Suas transgressões foram inúmeras. Certa vez, no próprio Salão Oval, compartilhou com o chanceler russo uma peça de inteligência ultrassecreta sobre o Estado Islâmico, produzida por Israel; doutra vez, copiou com celular não criptografado a raríssima imagem obtida por satélite de uma base de lançamento de foguetes do Irã. Sem contar as célebres reuniões com a raposa russa Vladimir Putin, sem a presença de qualquer assessor. Numa delas, Trump chegou a confiscar as anotações dos intérpretes, fazendo com que os EUA não tenham qualquer registro do que ali foi falado.

Biden avaliou tudo isso, além do que chamou de “comportamento errático” do antecessor, para não estender ao cidadão Trump acesso a esses briefings, tradicionalmente disponibilizados a todo ex-ocupante do cargo.
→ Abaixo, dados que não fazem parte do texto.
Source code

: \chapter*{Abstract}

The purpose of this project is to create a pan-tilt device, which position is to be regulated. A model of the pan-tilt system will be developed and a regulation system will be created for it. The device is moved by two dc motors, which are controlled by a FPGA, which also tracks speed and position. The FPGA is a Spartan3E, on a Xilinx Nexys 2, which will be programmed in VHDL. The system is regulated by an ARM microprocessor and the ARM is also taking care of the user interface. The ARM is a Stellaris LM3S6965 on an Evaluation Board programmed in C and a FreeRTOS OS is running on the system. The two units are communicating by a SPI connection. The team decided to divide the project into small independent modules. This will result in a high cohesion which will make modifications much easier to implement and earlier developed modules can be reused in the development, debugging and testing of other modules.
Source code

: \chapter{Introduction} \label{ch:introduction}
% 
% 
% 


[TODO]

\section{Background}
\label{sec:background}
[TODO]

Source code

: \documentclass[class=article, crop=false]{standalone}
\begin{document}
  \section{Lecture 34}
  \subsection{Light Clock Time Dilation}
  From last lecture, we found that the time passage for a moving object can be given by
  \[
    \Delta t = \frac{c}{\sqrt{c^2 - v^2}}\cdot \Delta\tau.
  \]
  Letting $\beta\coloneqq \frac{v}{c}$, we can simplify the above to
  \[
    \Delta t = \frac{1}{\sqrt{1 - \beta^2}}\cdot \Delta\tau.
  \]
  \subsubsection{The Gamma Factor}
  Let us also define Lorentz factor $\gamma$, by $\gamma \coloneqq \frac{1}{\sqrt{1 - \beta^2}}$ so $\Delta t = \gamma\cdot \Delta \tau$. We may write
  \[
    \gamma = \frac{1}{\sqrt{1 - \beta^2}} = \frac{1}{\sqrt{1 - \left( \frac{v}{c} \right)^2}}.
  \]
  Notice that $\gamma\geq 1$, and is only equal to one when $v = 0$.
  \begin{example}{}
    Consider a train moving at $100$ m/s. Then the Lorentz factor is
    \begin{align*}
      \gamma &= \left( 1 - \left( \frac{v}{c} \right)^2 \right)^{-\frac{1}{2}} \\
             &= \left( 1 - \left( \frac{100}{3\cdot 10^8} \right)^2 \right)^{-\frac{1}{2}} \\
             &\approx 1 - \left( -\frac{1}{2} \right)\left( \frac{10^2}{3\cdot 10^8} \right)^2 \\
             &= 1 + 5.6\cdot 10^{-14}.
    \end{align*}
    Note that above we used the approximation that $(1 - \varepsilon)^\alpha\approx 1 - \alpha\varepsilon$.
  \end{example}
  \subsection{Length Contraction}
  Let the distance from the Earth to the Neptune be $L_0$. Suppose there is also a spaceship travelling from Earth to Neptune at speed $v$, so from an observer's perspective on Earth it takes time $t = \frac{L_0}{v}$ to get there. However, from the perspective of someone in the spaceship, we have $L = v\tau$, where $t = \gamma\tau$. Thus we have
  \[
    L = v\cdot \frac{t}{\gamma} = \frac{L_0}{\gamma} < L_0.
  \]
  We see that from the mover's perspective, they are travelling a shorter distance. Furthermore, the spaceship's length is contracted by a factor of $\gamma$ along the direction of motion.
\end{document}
Atualmente, tanto Jimmy Carter como Bill Clinton, George W. Bush e Barack Obama têm passe livre aos PDBs. Isso porque a utilidade da cortesia e da confiança interessa às duas partes. Não é incomum a Casa Branca recorrer a presidentes aposentados para missões especiais no exterior, conferindo-lhes uma representatividade oficiosa, sem precisar ser oficial. E, quando a viagem é de caráter privado, todo ex tem interesse em saber se marcou encontro com alguém que anda sabotando a política dos EUA. Também lhe interessa estar atualizado com os bastidores de negociações em curso, para não dizer besteira.

À luz do currículo que deixou na Casa Branca, o cidadão Trump não preenche nenhum requisito dessa confiabilidade. “Todo ex-presidente é, por definição, um alvo e representa um risco. Mas o ex-presidente Donald Trump é particularmente vulnerável a más intenções por parte de maus atores”, alerta Susan M. Gordon, que, na qualidade de vice-diretora de Inteligência Nacional entre 2017 e 2019, participou de incontáveis briefings com o chefe.

Pela primeira vez na história dos EUA, um ex-presidente é visto como risco potencial à segurança do país. Sua teia mundial de negócios e dívidas o tornam tão vulnerável a chantagem quanto um espião com esqueletos brabos no armário. Sem falar no risco de ele fazer uso indevido por conta própria, com material tão valioso em mãos.

Melhor não arriscar. O cidadão Trump continua radioativo em seu próprio país. Sua militância radical também.